David was very careful about the choice of color scheme for this painting. He actively supported neoclassicism which came after the Rococo style that was characterized by playfulness and florid ornaments (Fried). Neoclassical principles aimed at the complete rejection of these features with the focus on simplicity and deep meaning. Therefore, David’s painting is done in very reserved colors – gray, brown, ochre, and others. The even gray background is a powerful contrast to the figures that are located in front of the wall. These elements are supported by the special use of lines. The artist used many straight lines that made the general composition more serious and solemn. Some of the most evident lines are formed by architectural elements – stones, arches, stairs, and the furniture. The shapes that can be seen in this painting are of two different kinds: organic (the bodies of the people) and geometrical (all artificial objects). This combination allowed David to break the monotonous nature of the painting. It helped him to show the contrast between “coldness” of the architecture and the emotional drama of people who were present in the room. It is also very important to highlight the textures of different objects that make this painting a masterpiece of realistic art. David used very gentle and careful brush strokes to show the three-dimensionality of the space, the clothes of the men, and other elements. He also gingerly positioned the source of light to help him draw the audience’s attention to the most important parts of the painting.

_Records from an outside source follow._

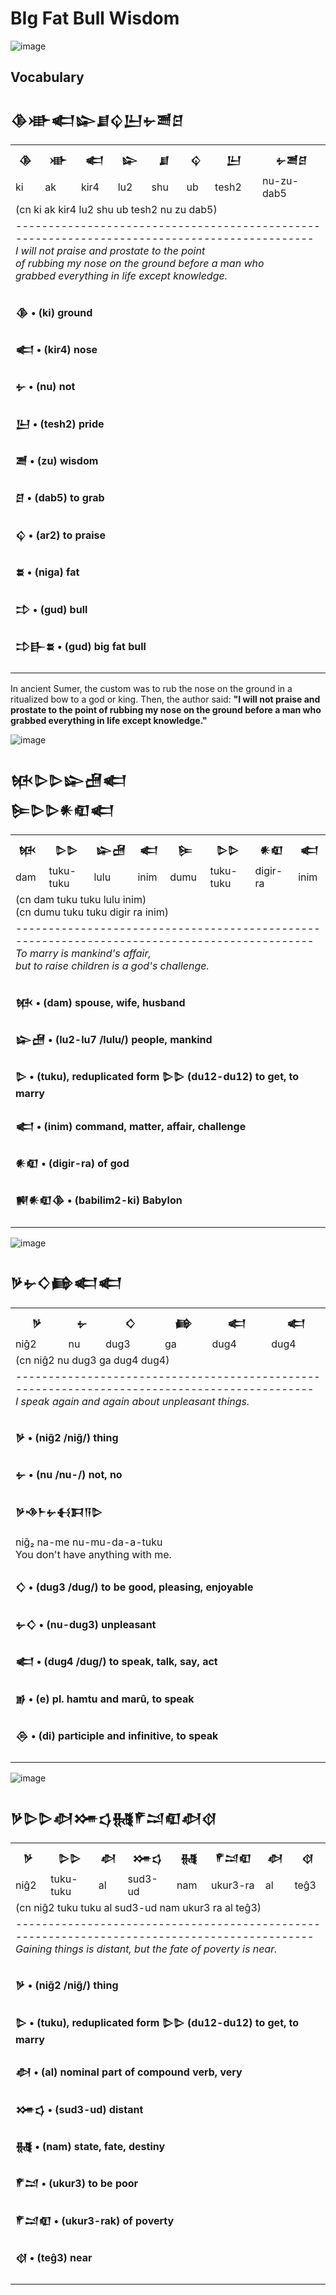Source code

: # BIg Fat Bull Wisdom

![image](https://github.com/user-attachments/assets/ef1bf90a-aa31-46b6-af92-d69aed16b2b6)

## Vocabulary

<h2>𒆠𒀝𒅗𒇽𒋗𒌒𒌨𒉡𒍪𒆪</h2>
<table>
  <tr>
    <th>𒆠</th>
    <th>𒀝</th>
    <th>𒅗</th>
    <th>𒇽</th>
    <th>𒋗</th>
    <th>𒌒</th>
    <th>𒌨</th>
    <th>𒉡𒍪𒆪</th>
  </tr>
  <tr>
    <td>ki</td>
    <td>ak</td>
    <td>kir4</td>
    <td>lu2</td>
    <td>shu</td>
    <td>ub</td>
    <td>tesh2</td>
    <td>nu-zu-dab5</td>
  </tr>
  <tr>
    <td colspan="8"> 
    (cn ki ak kir4 lu2 shu ub tesh2 nu zu dab5) 
    </td>
  </tr>
  <tr>
    <td colspan="8"> 
  ---------------------------------------------------------------------------------------------</br>
  <i>I will not praise and prostate to the point</br>
    of rubbing my nose on the ground before a man who</br>
    grabbed everything in life except knowledge.</i>
    </td>
  </tr>
  <tr>
    <td colspan="8">
    <h4>𒆠 • (ki) ground</h4>
    <h4>𒅗 • (kir4) nose</h4>
    <h4>𒉡 • (nu) not</h4>
    <h4>𒌨 • (tesh2) pride</h4>
    <h4>𒍪 • (zu) wisdom</h4>
    <h4>𒆪 • (dab5) to grab</h4>
    <h4>𒌒  • (ar2) to praise</h4>
    <h4>𒊺 • (niga) fat</h4>
    <h4>𒄞 • (gud) bull</h4>
      <h4>𒄞𒃲𒊺 • (gud) big fat bull </h4>
    </td>
  </tr>
</table>

In ancient Sumer, the custom was to rub the nose on the ground
in a ritualized bow to a god or king. Then, the author said:
**"I will not praise and prostate to the point of rubbing my nose
on the ground before a man who grabbed everything in life except knowledge."**

![image](https://github.com/user-attachments/assets/7fa44af6-df9e-4419-a8fc-b9f5b187e5e9)

<h2>𒁮𒌇𒌇𒇽𒍇𒅗</br> 𒌉𒌇𒌇𒀭𒊏𒅗</h2>
<table>
  <tr>
    <th>𒁮</th>
    <th>𒌇𒌇</th>
    <th>𒇽𒍇</th>
    <th>𒅗</th>
    <th>𒌉</th>
    <th>𒌇𒌇</th>
    <th>𒀭𒊏</th>
    <th>𒅗</th>
  </tr>
  <tr>
    <td>dam</td>
    <td>tuku-tuku</td>
    <td>lulu</td>
    <td>inim</td>
    <td>dumu</td>
    <td>tuku-tuku</td>
    <td>digir-ra</td>
    <td>inim</td>
  </tr>
  <tr>
    <td colspan="8"> 
    (cn dam tuku tuku lulu inim) </br>
    (cn dumu tuku tuku digir ra inim)
    </td>
  </tr>
  <tr>
    <td colspan="8"> 
    ---------------------------------------------------------------------------------------------</br>
  <i>To marry is mankind's affair,</br> but to raise children is a god's challenge.</i>
    </td>
  </tr>
  <tr>
    <td colspan="8">
    <h4>𒁮 • (dam) spouse, wife, husband</h4>
    <h4>𒇽𒍇 • (lu2-lu7 /lulu/) people, mankind</h4>
    <h4>𒌇 • (tuku), reduplicated form 𒌇𒌇 (du12-du12) to get, to marry</h4>
    <h4>𒅗 • (inim) command, matter, affair, challenge</h4>
    <h4>𒀭𒊏 • (digir-ra) of god </h4>
    <h4>𒆍𒀭𒊏𒆠 • (babilim2-ki) Babylon</h4>
    </td>
  </tr>
</table>

![image](https://github.com/user-attachments/assets/59a55c09-a39d-427e-9dc4-91c94500b644)

<h2>𒃻𒉡𒄭𒂵𒅗𒅗</h2>
<table>
  <tr>
    <th>𒃻</th>
    <th>𒉡</th>
    <th>𒄭</th>
    <th>𒂵</th>
    <th>𒅗</th>
    <th>𒅗</th>
  </tr>
  <tr>
    <td>niĝ2</td>
    <td>nu</td>
    <td>dug3</td>
    <td>ga</td>
    <td>dug4</td>
    <td>dug4</td>
  </tr>
  <tr>
    <td colspan="6"> 
    (cn niĝ2 nu dug3 ga dug4 dug4)
    </td>
  </tr>
  <tr>
    <td colspan="6">
      ---------------------------------------------------------------------------------------------</br>
    <i>I speak again and again about unpleasant things.</i>
    </td>
  </tr>
  <tr>
    <td colspan="6"> 
    <h4>𒃻 • (nig̃2 /nig̃/) thing</h4>
    <h4>𒉡 • (nu /nu-/) not, no</h4>
    <h4>𒃻𒈾𒈨𒉡𒈬𒁕𒀀𒌇</h4>
      nig̃₂ na-me nu-mu-da-a-tuku</br>
      You don't have anything with me.
    <h4>𒄭 • (dug3 /dug/) to be good, pleasing, enjoyable</h4>
    <h4>𒉡𒄭 • (nu-dug3) unpleasant</h4>
    <h4>𒅗 • (dug4 /dug/) to speak, talk, say, act</h4>
    <h4>𒂊 •  (e) pl. hamtu and marû, to speak </h4>
    <h4>𒁲 •  (di) participle and infinitive, to speak </h4>
    </td>
  </tr>
</table>

![image](https://github.com/user-attachments/assets/1404b67e-a404-4a09-9d74-606d07c58277)

<h2>𒃻𒌇𒌇𒀠𒋤𒌓𒉆𒇳𒁺𒊏𒀠𒋼</h2>
<table>
  <tr>
    <th>𒃻</th>
    <th>𒌇𒌇</th>
    <th>𒀠</th>
    <th>𒋤𒌓</th>
    <th>𒉆</th>
    <th>𒇳𒁺𒊏</th>
    <th>𒀠</th>
    <th>𒋼</th>
  </tr>
  <tr>
    <td>niĝ2</td>
    <td>tuku-tuku</td>
    <td>al</td>
    <td>sud3-ud</td>
    <td>nam</td>
    <td>ukur3-ra</td>
    <td>al</td>
    <td>teĝ3</td>
  </tr>
  <tr>
    <td colspan="8"> 
    (cn niĝ2 tuku tuku al sud3-ud nam ukur3 ra al teĝ3)
    </td>
  </tr>
  <tr>
    <td colspan="8">
      ---------------------------------------------------------------------------------------------</br>
    <i>Gaining things is distant, but the fate of poverty is near.</i>
    </td>
  </tr>
  <tr>
    <td colspan="8"> 
    <h4>𒃻 • (nig̃2 /nig̃/) thing</h4>
    <h4>𒌇 • (tuku), reduplicated form 𒌇𒌇 (du12-du12) to get, to marry</h4>
    <h4>𒀠 • (al) nominal part of compound verb, very</h4>
    <h4>𒋤𒌓 • (sud3-ud) distant</h4>
    <h4>𒉆 • (nam) state, fate, destiny</h4>
    <h4>𒇳𒁺 • (ukur3) to be poor</h4>
    <h4>𒇳𒁺𒊏 •  (ukur3-rak) of poverty </h4>
    <h4>𒋼 •  (teĝ3) near </h4>
    </td>
  </tr>
</table>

The emphasis is made on the figure of Socrates who is the major focal point of the composition. He was “accused by the Athenian government of denying the gods and corrupting the young through his teachings” (“The Death of Socrates”). However, he was allowed to drink poison himself if he did not want to abandon his ideas. Therefore, the painting shows Socrates at the moment when he is about to die. This subject matter was very topical for France of that period as this painting was created two years before the start of the French Revolution that David supported (Roberts). It has obvious parallels to the society contemporary to David, where the royal power was often used to suppress radical ideas.
David’s art was aimed at introducing new concepts that would be opposite to the “royal” style of the previous epochs, so he paid close attention to making his painting balanced and united, unlike many jocular paintings of Rococo. The group of people at the foreground looks chaotic due to the overwhelming emotions that cause them great pain. It is balanced by the architecture and the figure of the old stoic man sitting at the left end of the bed. He is not as agitated as younger men, but it is obvious that he is also very sad about the death of Socrates.
I have chosen this painting because I was deeply impressed by the intensity of the moment depicted by Jacques-Louis David. Moreover, the decision that Socrates was faced with made him one of the people who, in my opinion, had a huge impact on the development of civilization. It is quite possible that if he had chosen to denounce his ideas, they would have been forgotten and the history would take a very different turn. It is a very beautiful work of art in terms of colors, balance, and other elements, but it evokes very sad feelings. Such tragic moments prove that the society often prefers to suppress those who try to bring changes or new ideas. It is still topical for the modern society and, unfortunately, it would be a mistake to say that this suppression is done in a more humanistic way. People are often murdered for their ideas, and it is very important to draw public attention to these issues. Therefore, David’s painting can be an effective reminder to be more democratic and tolerant.